After the great purge on Sunday, look at your lists and your calendar first thing every morning. Through the day, look at that diagram, and follow it. Update your lists and calendar accordingly, and do that next action.

Do the simplest, vanilla, by-the-book GTD you can. After a couple of months, then tweak it. It is more important that you begin somehow than that you choose a particular way. In any case, you do not have the experience right now to know how to tweak for your needs - you don't even know your own needs! Do it the vanilla, GTD-book way, until your problems with the plain GTD have become apparent.
posted by i_am_joe's_spleen at 2:00 PM on December 14, 2006

All this organization talk is turning me on. I'm going to have to buy this book.

Seriously. I need it.
posted by papercake at 2:04 PM on December 14, 2006

My stumbling block right now is the big purge/set-up you have to do at the beginning. To REALLY do it will take me several days for full-time work. For instance, I have a gigantic room full of piles and piles of crap that I have to dig through. I realize that not all of this crap needs immediate attention, but the sad thing is that some of it does. In fact, I have to go in there many times a day to retrieve things.
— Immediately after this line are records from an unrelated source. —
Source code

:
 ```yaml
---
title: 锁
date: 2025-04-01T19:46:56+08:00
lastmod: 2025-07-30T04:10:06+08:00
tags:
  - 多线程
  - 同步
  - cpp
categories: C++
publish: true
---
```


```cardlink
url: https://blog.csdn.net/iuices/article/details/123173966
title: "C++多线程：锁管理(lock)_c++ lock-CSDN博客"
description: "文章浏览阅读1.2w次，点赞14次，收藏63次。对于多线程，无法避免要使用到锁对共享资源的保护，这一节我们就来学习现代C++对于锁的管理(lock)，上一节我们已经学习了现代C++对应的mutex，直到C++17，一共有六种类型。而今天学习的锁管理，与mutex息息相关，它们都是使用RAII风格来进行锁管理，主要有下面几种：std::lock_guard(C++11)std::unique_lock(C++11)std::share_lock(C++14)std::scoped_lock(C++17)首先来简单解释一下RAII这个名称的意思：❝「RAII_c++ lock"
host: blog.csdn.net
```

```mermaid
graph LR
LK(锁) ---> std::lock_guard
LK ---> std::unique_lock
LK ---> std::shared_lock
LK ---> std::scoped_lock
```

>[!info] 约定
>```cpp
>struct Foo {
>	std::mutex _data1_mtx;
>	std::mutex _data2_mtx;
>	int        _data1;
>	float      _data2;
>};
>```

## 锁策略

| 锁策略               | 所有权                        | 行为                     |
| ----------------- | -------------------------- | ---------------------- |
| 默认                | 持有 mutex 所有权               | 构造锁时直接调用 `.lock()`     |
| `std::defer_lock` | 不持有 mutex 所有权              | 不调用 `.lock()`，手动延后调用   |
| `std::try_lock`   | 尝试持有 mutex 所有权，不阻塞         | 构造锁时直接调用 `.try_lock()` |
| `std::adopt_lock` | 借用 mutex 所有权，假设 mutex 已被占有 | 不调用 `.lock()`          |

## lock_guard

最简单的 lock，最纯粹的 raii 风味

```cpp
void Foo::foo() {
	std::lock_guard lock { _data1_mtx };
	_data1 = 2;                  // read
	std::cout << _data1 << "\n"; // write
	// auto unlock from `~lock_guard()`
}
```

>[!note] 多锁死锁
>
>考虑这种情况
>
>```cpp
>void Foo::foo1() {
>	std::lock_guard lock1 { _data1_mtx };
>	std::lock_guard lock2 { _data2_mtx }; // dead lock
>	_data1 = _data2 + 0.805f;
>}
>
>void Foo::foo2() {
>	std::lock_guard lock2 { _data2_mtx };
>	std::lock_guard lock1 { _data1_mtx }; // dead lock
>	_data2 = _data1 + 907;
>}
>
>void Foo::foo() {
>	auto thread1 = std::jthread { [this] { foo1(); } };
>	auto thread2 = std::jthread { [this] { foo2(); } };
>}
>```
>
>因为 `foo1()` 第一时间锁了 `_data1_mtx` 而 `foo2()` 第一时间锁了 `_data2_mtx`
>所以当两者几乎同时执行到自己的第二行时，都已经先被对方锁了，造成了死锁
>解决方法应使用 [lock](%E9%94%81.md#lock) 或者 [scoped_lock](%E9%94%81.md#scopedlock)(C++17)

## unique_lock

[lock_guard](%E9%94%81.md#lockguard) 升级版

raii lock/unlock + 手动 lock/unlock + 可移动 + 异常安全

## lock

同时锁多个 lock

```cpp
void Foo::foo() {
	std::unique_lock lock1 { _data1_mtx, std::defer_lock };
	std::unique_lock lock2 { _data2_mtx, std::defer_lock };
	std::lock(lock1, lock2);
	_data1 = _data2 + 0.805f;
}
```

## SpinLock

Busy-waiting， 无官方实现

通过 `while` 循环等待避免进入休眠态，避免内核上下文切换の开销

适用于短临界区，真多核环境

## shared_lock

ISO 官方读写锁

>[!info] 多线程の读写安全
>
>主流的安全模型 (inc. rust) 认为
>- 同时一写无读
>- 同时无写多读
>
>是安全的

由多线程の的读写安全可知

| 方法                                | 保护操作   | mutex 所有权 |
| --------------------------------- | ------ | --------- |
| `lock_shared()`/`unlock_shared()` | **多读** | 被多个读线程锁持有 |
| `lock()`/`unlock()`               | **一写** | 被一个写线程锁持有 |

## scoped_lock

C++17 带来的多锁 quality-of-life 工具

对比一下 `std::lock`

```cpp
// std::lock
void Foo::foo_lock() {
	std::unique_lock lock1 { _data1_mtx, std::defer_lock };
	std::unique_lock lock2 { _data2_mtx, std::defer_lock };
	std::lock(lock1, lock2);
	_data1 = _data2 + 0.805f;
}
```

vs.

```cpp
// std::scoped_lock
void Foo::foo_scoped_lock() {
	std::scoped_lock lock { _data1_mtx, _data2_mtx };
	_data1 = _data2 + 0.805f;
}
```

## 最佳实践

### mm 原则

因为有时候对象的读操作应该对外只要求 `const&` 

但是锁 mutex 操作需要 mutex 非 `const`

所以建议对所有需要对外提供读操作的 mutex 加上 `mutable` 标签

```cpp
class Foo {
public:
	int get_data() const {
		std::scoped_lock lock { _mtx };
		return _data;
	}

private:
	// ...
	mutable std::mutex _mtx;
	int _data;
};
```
I deeply deeply wish that I could take three days off work, get it done, and move on. I would be SO much more productive if I could do that. But I can't. And I can't imagine being able to do that for at least six months. I just have too many projects that I'm committed to working on.
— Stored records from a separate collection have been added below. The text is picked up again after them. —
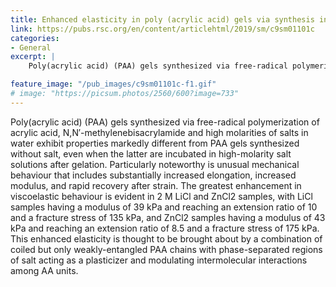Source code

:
 ```yaml
---
title: Enhanced elasticity in poly (acrylic acid) gels via synthesis in the presence of high concentrations of select salts
link: https://pubs.rsc.org/en/content/articlehtml/2019/sm/c9sm01101c
categories:
- General
excerpt: |
    Poly(acrylic acid) (PAA) gels synthesized via free-radical polymerization of acrylic acid, N,N′-methylenebisacrylamide and high molarities of salts in water exhibit properties markedly different from PAA gels synthesized without salt, even when the latter are incubated in high-molarity salt solutions after gelation. Particularly noteworthy is unusual mechanical behaviour that includes substantially increased elongation, increased modulus, and rapid recovery after strain. The greatest enhancement in viscoelastic behaviour is evident in 2 M LiCl and ZnCl2 samples, with LiCl samples having a modulus of 39 kPa and reaching an extension ratio of 10 and a fracture stress of 135 kPa, and ZnCl2 samples having a modulus of 43 kPa and reaching an extension ratio of 8.5 and a fracture stress of 175 kPa. This enhanced elasticity is thought to be brought about by a combination of coiled but only weakly-entangled PAA chains with phase-separated regions of salt acting as a plasticizer and modulating intermolecular interactions among AA units.

feature_image: "/pub_images/c9sm01101c-f1.gif"
# image: "https://picsum.photos/2560/600?image=733"
---
```


Poly(acrylic acid) (PAA) gels synthesized via free-radical polymerization of acrylic acid, N,N′-methylenebisacrylamide and high molarities of salts in water exhibit properties markedly different from PAA gels synthesized without salt, even when the latter are incubated in high-molarity salt solutions after gelation. Particularly noteworthy is unusual mechanical behaviour that includes substantially increased elongation, increased modulus, and rapid recovery after strain. The greatest enhancement in viscoelastic behaviour is evident in 2 M LiCl and ZnCl2 samples, with LiCl samples having a modulus of 39 kPa and reaching an extension ratio of 10 and a fracture stress of 135 kPa, and ZnCl2 samples having a modulus of 43 kPa and reaching an extension ratio of 8.5 and a fracture stress of 175 kPa. This enhanced elasticity is thought to be brought about by a combination of coiled but only weakly-entangled PAA chains with phase-separated regions of salt acting as a plasticizer and modulating intermolecular interactions among AA units.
So I'm torn between trying to implement GTD without first doing the big purge, which seems counter to the whole system, and doing the big purge bit-by-bit, over the next few months and THEN starting GTD. Or something in-between.
posted by grumblebee at 2:15 PM on December 14, 2006

grumblebee, why not divide and conquer. Partition that crap into 6 notional chunks. Take a series of Sunday afternoons to deal with each chunk.

Ground rules:
1. no getting diverted by what you find. For that afternoon, you are processing that chunk of crap, not anything else you happen to notice or remember.
2. no adding new stuff to the room of crap. From now on, all new things go into the GTD system.
3. If you have to go in to retrieve something, once dealt with, it goes into the GTD system, not back into the room of crap.

If you can't take a series of Sunday afternoons, then timebox. Set aside a regular 15 minutes a day for the room of crap. Same rules as above, but instead of the chunk being a notional block of crap, it is whatever you can do in 15 minutes.
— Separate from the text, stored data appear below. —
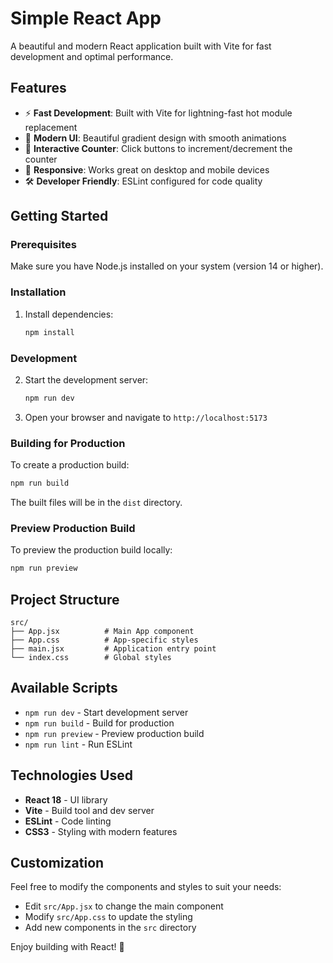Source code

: # Simple React App

A beautiful and modern React application built with Vite for fast development and optimal performance.

## Features

- ⚡ **Fast Development**: Built with Vite for lightning-fast hot module replacement
- 🎨 **Modern UI**: Beautiful gradient design with smooth animations
- 🔢 **Interactive Counter**: Click buttons to increment/decrement the counter
- 📱 **Responsive**: Works great on desktop and mobile devices
- 🛠️ **Developer Friendly**: ESLint configured for code quality

## Getting Started

### Prerequisites

Make sure you have Node.js installed on your system (version 14 or higher).

### Installation

1. Install dependencies:
   ```bash
   npm install
   ```

### Development

2. Start the development server:
   ```bash
   npm run dev
   ```

3. Open your browser and navigate to `http://localhost:5173`

### Building for Production

To create a production build:

```bash
npm run build
```

The built files will be in the `dist` directory.

### Preview Production Build

To preview the production build locally:

```bash
npm run preview
```

## Project Structure

```
src/
├── App.jsx          # Main App component
├── App.css          # App-specific styles
├── main.jsx         # Application entry point
└── index.css        # Global styles
```

## Available Scripts

- `npm run dev` - Start development server
- `npm run build` - Build for production
- `npm run preview` - Preview production build
- `npm run lint` - Run ESLint

## Technologies Used

- **React 18** - UI library
- **Vite** - Build tool and dev server
- **ESLint** - Code linting
- **CSS3** - Styling with modern features

## Customization

Feel free to modify the components and styles to suit your needs:

- Edit `src/App.jsx` to change the main component
- Modify `src/App.css` to update the styling
- Add new components in the `src` directory

Enjoy building with React! 🚀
Every inroad you make on the room of crap will make you feel better, and should make it a little easier to attack the next bit. And the room of crap will disappear before six months is up.

If you have to wait until you have three clear days, you will never ever make it, because I guarantee that six months from now those three days will have been eaten up by apparently unavoidable commitments.
posted by i_am_joe's_spleen at 2:34 PM on December 14, 2006

Response by poster: cschneid: Thanks for the feedback. I'll read the "trigger" again.

Mutant: That's probably why I'm trying it now. I got laid off and I am trying to start my own IT business and I thought since I'm at the beginning of a venture and my slate is relatively clean I thought now would be a good time to give it a shot.

Bradley: Do you have any other inboxes besides the one physical Inbox?

suasponte: Thanks for the feedback. I hadn't thought of that.

jdroth: Nice! That's almost exactly what I was looking for. At least that'll get me to a point where I feel like I've done some of the heavy lifting involved at the beginning.

ajr: Thanks! Another good article.

grumblebee: I would say that I probably fall between 3 and 4 on your scale. Like I don't like PDAs but I love online calendars. The thing is, I'm completely happy to start with an all manual system because I think you can develop a greater understand of something when you have to work in/with it in a slower methodical manner. As I become comfortable with it I can then swap out pieces of it with their digital analogues if I think it wouldn't hinder the process.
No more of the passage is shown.